NumPy's `np.linalg.svd()` function is the tool we use to perform SVD.

It returns a tuple of three arrays: `U`, `s`, and `Vh`.
-   `U` is the matrix of left-singular vectors.
-   `s` is a **1D array** containing the singular values (the diagonal of `Σ`). It is *not* the full `Σ` matrix.
-   `Vh` is the transposed matrix of right-singular vectors (`Vᵀ`).

In [None]:
# Define a non-square matrix
A = np.array([[1, 2],
              [3, 4],
              [5, 6]])

print("Matrix A:\n", A)

# Perform SVD
U, s, Vh = np.linalg.svd(A)

print("\n---")
print("U:\n", U)
print("Shape of U:", U.shape)

print("\nSingular values (s):\n", s)
print("Shape of s:", s.shape)

print("\nV transpose (Vh):\n", Vh)
print("Shape of Vh:", Vh.shape)

Matrix A:
 [[1 2]
 [3 4]
 [5 6]]

---
U:
 [[-0.2298477   0.88346102  0.40824829]
 [-0.52474482  0.24078249 -0.81649658]
 [-0.81964194 -0.40189603  0.40824829]]
Shape of U: (3, 3)

Singular values (s):
 [9.52551809 0.51430058]
Shape of s: (2,)

V transpose (Vh):
 [[-0.61962948 -0.78489445]
 [-0.78489445  0.61962948]]
Shape of Vh: (2, 2)


### **Exercise 1: Reconstructing the Original Matrix**

To reconstruct `A`, we need to convert the 1D array `s` into the `m x n` diagonal matrix `Σ`. Then we can multiply `U @ Σ @ Vh`.

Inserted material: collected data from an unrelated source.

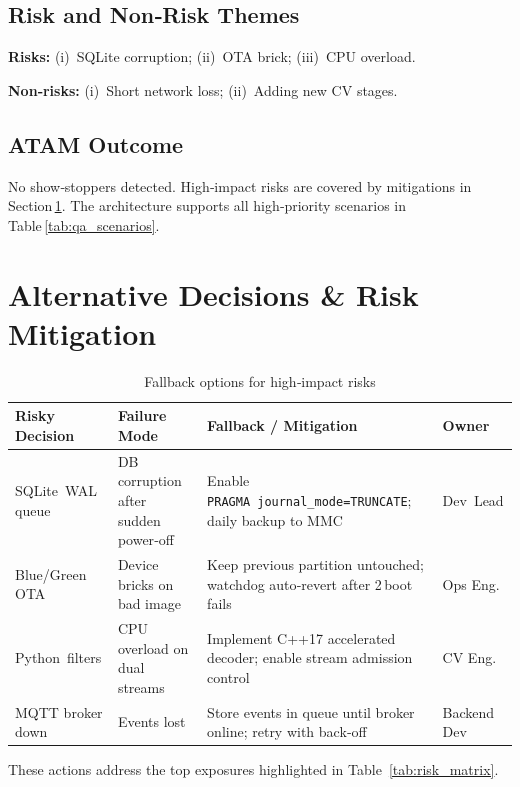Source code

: \documentclass[11pt,a4paper]{article}
\begin{document}
\subsection{Risk and Non‑Risk Themes}
\textbf{Risks:}
(i) SQLite corruption; (ii) OTA brick; (iii) CPU overload.  

\textbf{Non‑risks:}
(i) Short network loss; (ii) Adding new CV stages.

\subsection{ATAM Outcome}
No show‑stoppers detected. High‑impact risks are covered by mitigations in Section \ref{sec:alt_risk}. The architecture supports all high‑priority scenarios in Table \ref{tab:qa_scenarios}.

\section{Alternative Decisions \& Risk Mitigation}
\label{sec:alt_risk}

\begin{table}[h!]
\centering
\setlength{\extrarowheight}{2pt}
\begin{tabular}{|p{2.8cm}|p{3.4cm}|p{3.8cm}|p{2.8cm}|}
\hline
\textbf{Risky Decision} & \textbf{Failure Mode} & \textbf{Fallback / Mitigation} & \textbf{Owner} \\ \hline
SQLite WAL queue & DB corruption after sudden power‑off & Enable \texttt{PRAGMA journal\_mode=TRUNCATE}; daily backup to MMC & Dev Lead \\ \hline
Blue/Green OTA & Device bricks on bad image & Keep previous partition untouched; watchdog auto‑revert after 2 boot fails & Ops Eng. \\ \hline
Python filters & CPU overload on dual streams & Implement C++17 accelerated decoder; enable stream admission control & CV Eng. \\ \hline
MQTT broker down & Events lost & Store events in queue until broker online; retry with back‑off & Backend Dev \\ \hline
\end{tabular}
\caption{Fallback options for high‑impact risks}
\label{tab:fallbacks}
\end{table}
These actions address the top exposures highlighted in Table \ref{tab:risk_matrix}.
\end{document}
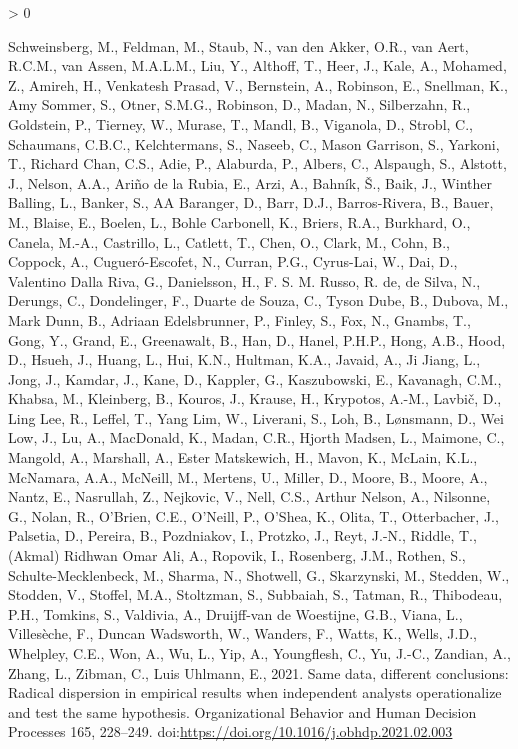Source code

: \documentclass[]{elsarticle} %
\newlength{\cslhangindent}
\newenvironment{CSLReferences}[2] %
 {%
  \setlength{\parindent}{0pt}
  \ifodd #1 \everypar{\setlength{\hangindent}{\cslhangindent}}\ignorespaces\fi
  \ifnum #2 > 0
  \setlength{\parskip}{#2\baselineskip}
  \fi
 }%
 {}
\begin{document}
\begin{CSLReferences}{1}{0}
\leavevmode\hypertarget{ref-Schweinsberg2021same}{}%
Schweinsberg, M., Feldman, M., Staub, N., van den Akker, O.R., van Aert,
R.C.M., van Assen, M.A.L.M., Liu, Y., Althoff, T., Heer, J., Kale, A.,
Mohamed, Z., Amireh, H., Venkatesh Prasad, V., Bernstein, A., Robinson,
E., Snellman, K., Amy Sommer, S., Otner, S.M.G., Robinson, D., Madan,
N., Silberzahn, R., Goldstein, P., Tierney, W., Murase, T., Mandl, B.,
Viganola, D., Strobl, C., Schaumans, C.B.C., Kelchtermans, S., Naseeb,
C., Mason Garrison, S., Yarkoni, T., Richard Chan, C.S., Adie, P.,
Alaburda, P., Albers, C., Alspaugh, S., Alstott, J., Nelson, A.A., Ariño
de la Rubia, E., Arzi, A., Bahník, Š., Baik, J., Winther Balling, L.,
Banker, S., AA Baranger, D., Barr, D.J., Barros-Rivera, B., Bauer, M.,
Blaise, E., Boelen, L., Bohle Carbonell, K., Briers, R.A., Burkhard, O.,
Canela, M.-A., Castrillo, L., Catlett, T., Chen, O., Clark, M., Cohn,
B., Coppock, A., Cugueró-Escofet, N., Curran, P.G., Cyrus-Lai, W., Dai,
D., Valentino Dalla Riva, G., Danielsson, H., F. S. M. Russo, R. de, de
Silva, N., Derungs, C., Dondelinger, F., Duarte de Souza, C., Tyson
Dube, B., Dubova, M., Mark Dunn, B., Adriaan Edelsbrunner, P., Finley,
S., Fox, N., Gnambs, T., Gong, Y., Grand, E., Greenawalt, B., Han, D.,
Hanel, P.H.P., Hong, A.B., Hood, D., Hsueh, J., Huang, L., Hui, K.N.,
Hultman, K.A., Javaid, A., Ji Jiang, L., Jong, J., Kamdar, J., Kane, D.,
Kappler, G., Kaszubowski, E., Kavanagh, C.M., Khabsa, M., Kleinberg, B.,
Kouros, J., Krause, H., Krypotos, A.-M., Lavbič, D., Ling Lee, R.,
Leffel, T., Yang Lim, W., Liverani, S., Loh, B., Lønsmann, D., Wei Low,
J., Lu, A., MacDonald, K., Madan, C.R., Hjorth Madsen, L., Maimone, C.,
Mangold, A., Marshall, A., Ester Matskewich, H., Mavon, K., McLain,
K.L., McNamara, A.A., McNeill, M., Mertens, U., Miller, D., Moore, B.,
Moore, A., Nantz, E., Nasrullah, Z., Nejkovic, V., Nell, C.S., Arthur
Nelson, A., Nilsonne, G., Nolan, R., O'Brien, C.E., O'Neill, P., O'Shea,
K., Olita, T., Otterbacher, J., Palsetia, D., Pereira, B., Pozdniakov,
I., Protzko, J., Reyt, J.-N., Riddle, T., (Akmal) Ridhwan Omar Ali, A.,
Ropovik, I., Rosenberg, J.M., Rothen, S., Schulte-Mecklenbeck, M.,
Sharma, N., Shotwell, G., Skarzynski, M., Stedden, W., Stodden, V.,
Stoffel, M.A., Stoltzman, S., Subbaiah, S., Tatman, R., Thibodeau, P.H.,
Tomkins, S., Valdivia, A., Druijff-van de Woestijne, G.B., Viana, L.,
Villesèche, F., Duncan Wadsworth, W., Wanders, F., Watts, K., Wells,
J.D., Whelpley, C.E., Won, A., Wu, L., Yip, A., Youngflesh, C., Yu,
J.-C., Zandian, A., Zhang, L., Zibman, C., Luis Uhlmann, E., 2021. Same
data, different conclusions: Radical dispersion in empirical results
when independent analysts operationalize and test the same hypothesis.
Organizational Behavior and Human Decision Processes 165, 228--249.
doi:\url{https://doi.org/10.1016/j.obhdp.2021.02.003}


\end{CSLReferences}
\end{document}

1.  Initialize a zero matrix `Sigma` with the same shape as the original matrix `A` (`3 x 2`).
2.  Fill the diagonal of `Sigma` with the singular values from `s`.
3.  Reconstruct `A` by multiplying the three matrices.
4.  Use `np.allclose()` to check if the reconstructed matrix is close to the original `A`.

In [9]:
# Your code for Exercise 1 here
Sigma = np.zeros(A.shape)
Sigma[:A.shape[1], :A.shape[1]] = np.diag(s)

print("Sigma (Σ) matrix:\n", Sigma)

A_reconstructed = U @ Sigma @Vh
print("\nReconstructed Matrix:\n", A_reconstructed)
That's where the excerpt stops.